Other characters, it didn’t work at all. I’m writing the Cersei chapters in King’s Landing, and saying, “Well yeah, in five years, six different guys have served as Hand and there was this conspiracy four years ago, and this thing happened three years ago.” And I’m presenting all of this in flashbacks, and that wasn’t working. The other alternative was [that] nothing happened in those six years, which seemed anticlimactic. The Jon Snow stuff was even worse, because at the end of Storm he gets elected Lord Commander. I’m picking up there, and writing ‘Well five years ago, I was elected Lord Commander. Nothing much has happened since then, but now things are starting to happen again.” I finally, after a year, said, “I can’t make this work.”

So let’s talk about the Internet Controversy about Oberyn Martell. Do you have any thoughts on that?

I commented on my blog. You can find a more studied response there. I made a couple of comments as to what people said about that. I always pictured Oberyn Martell in my head as a — what I call a Mediterranean type. I know people attacked me for that by saying “He’s ignorant, he doesn’t know that Africa is on the Mediterranean.” No, I know Africa is on the Mediterranean. But in common parlance, when you say Mediterranean you are thinking Greek, Italian, Spanish. When you are thinking Moroccan or Tunisian that’s North African. That’s the way people talk about that.

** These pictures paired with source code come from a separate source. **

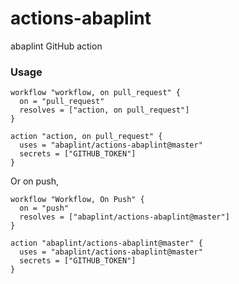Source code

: # actions-abaplint

abaplint GitHub action

### Usage

```
workflow "workflow, on pull_request" {
  on = "pull_request"
  resolves = ["action, on pull_request"]
}

action "action, on pull_request" {
  uses = "abaplint/actions-abaplint@master"
  secrets = ["GITHUB_TOKEN"]
}
```

Or on push,

```
workflow "Workflow, On Push" {
  on = "push"
  resolves = ["abaplint/actions-abaplint@master"]
}

action "abaplint/actions-abaplint@master" {
  uses = "abaplint/actions-abaplint@master"
  secrets = ["GITHUB_TOKEN"]
}
```
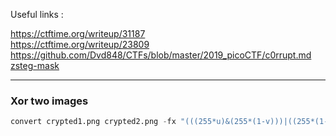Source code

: Useful links :

https://ctftime.org/writeup/31187  
https://ctftime.org/writeup/23809  
https://github.com/Dvd848/CTFs/blob/master/2019_picoCTF/c0rrupt.md
[zsteg-mask](https://medium.com/@cyDeer/bobby-toes-ipad-ctf-walkthrough-0118a8879b93)

---

### Xor two images

```py
convert crypted1.png crypted2.png -fx "(((255*u)&(255*(1-v)))|((255*(1-u))&(255*v)))/255" decrypted.png
```
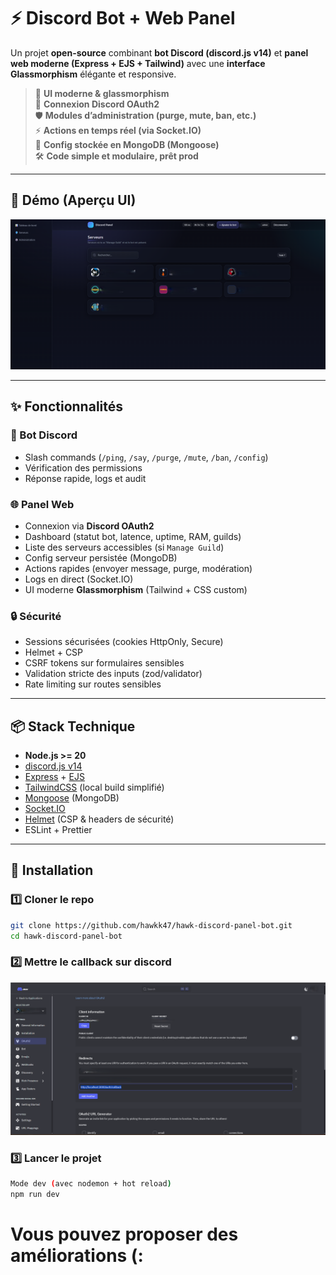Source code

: # ⚡ Discord Bot + Web Panel

Un projet **open-source** combinant **bot Discord (discord.js v14)** et **panel web moderne (Express + EJS + Tailwind)** avec une **interface Glassmorphism** élégante et responsive.

> 🎨 **UI moderne & glassmorphism**  
> 🔑 **Connexion Discord OAuth2**  
> 🛡️ **Modules d’administration (purge, mute, ban, etc.)**  
> ⚡ **Actions en temps réel (via Socket.IO)**  
> 📂 **Config stockée en MongoDB (Mongoose)**  
> 🛠️ **Code simple et modulaire, prêt prod**

---

## 🚀 Démo (Aperçu UI)

![Dashboard Preview](/screenshot_dashboard.png)

---

## ✨ Fonctionnalités

### 🤖 Bot Discord
- Slash commands (`/ping`, `/say`, `/purge`, `/mute`, `/ban`, `/config`)
- Vérification des permissions
- Réponse rapide, logs et audit

### 🌐 Panel Web
- Connexion via **Discord OAuth2**
- Dashboard (statut bot, latence, uptime, RAM, guilds)
- Liste des serveurs accessibles (si `Manage Guild`)
- Config serveur persistée (MongoDB)
- Actions rapides (envoyer message, purge, modération)
- Logs en direct (Socket.IO)
- UI moderne **Glassmorphism** (Tailwind + CSS custom)

### 🔒 Sécurité
- Sessions sécurisées (cookies HttpOnly, Secure)
- Helmet + CSP
- CSRF tokens sur formulaires sensibles
- Validation stricte des inputs (zod/validator)
- Rate limiting sur routes sensibles

---

## 📦 Stack Technique

- **Node.js >= 20**
- [discord.js v14](https://discord.js.org/)
- [Express](https://expressjs.com/) + [EJS](https://ejs.co/)
- [TailwindCSS](https://tailwindcss.com/) (local build simplifié)
- [Mongoose](https://mongoosejs.com/) (MongoDB)
- [Socket.IO](https://socket.io/)
- [Helmet](https://helmetjs.github.io/) (CSP & headers de sécurité)
- ESLint + Prettier

---

## 🔧 Installation

### 1️⃣ Cloner le repo
```bash
git clone https://github.com/hawkk47/hawk-discord-panel-bot.git
cd hawk-discord-panel-bot
```
### 2️⃣ Mettre le callback sur discord
![Dev discord](/screenshot_discord.png)

### 3️⃣ Lancer le projet
```bash
Mode dev (avec nodemon + hot reload)
npm run dev
```

# Vous pouvez proposer des améliorations (:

I always pictured the Martells and the salty Dornishman as Mediterraneans, so the casting I think is perfectly appropriate with what I wrote in the books. I do sympathize. I mean, I understand.

Some people have written me some very heartfelt letters, and I’ve tried to respond to them about how they wanted to see someone who looked like them in the books, and how they were [disappointed]. They had pictures of the Martells looking like them, and they were disappointed.

I understand that, but it still wasn’t my intent to make… Even the terminology here is such a land mine. I don’t even know what words to use here “black” or “African.” I used African at one point, sort of like African American. [But] if you use “African” you are guilty for saying all Africans are the same.

I don’t know. I am drawing from history, even though its fantasy. I’ve read a lot of history, The War of the Roses, The Hundred Years War. The World back then was very diverse. Culturally it was perhaps more diverse then our world, but travel was very difficult back then. So even though there might have been many different races and ethnicities and peoples, they didn’t necessarily mix a great deal. I’m drawing largely on medieval England, medieval Scotland, to some extent medieval France. There was an occasional person of color, but certainly not in any great numbers.


Much of the Internet has been abuzz over the quote, “I always had plans, what Tyrion’s arc was gonna be through this, what Arya’s arc was gonna be through this, what Jon Snow’s arc is gonna be.” I actually haven’t finished ‘A Dance With Dragons’ myself, but if it ends on a cliffhanger regarding Jon Snow’s ultimate fate, this use of the present tense seems to be a wink that the one hanging off the cliff may be yet saved. To the relieved sighs of fangirls everywhere.

You can catch season four of ‘Game of Thrones’ on HBO in spring 2014.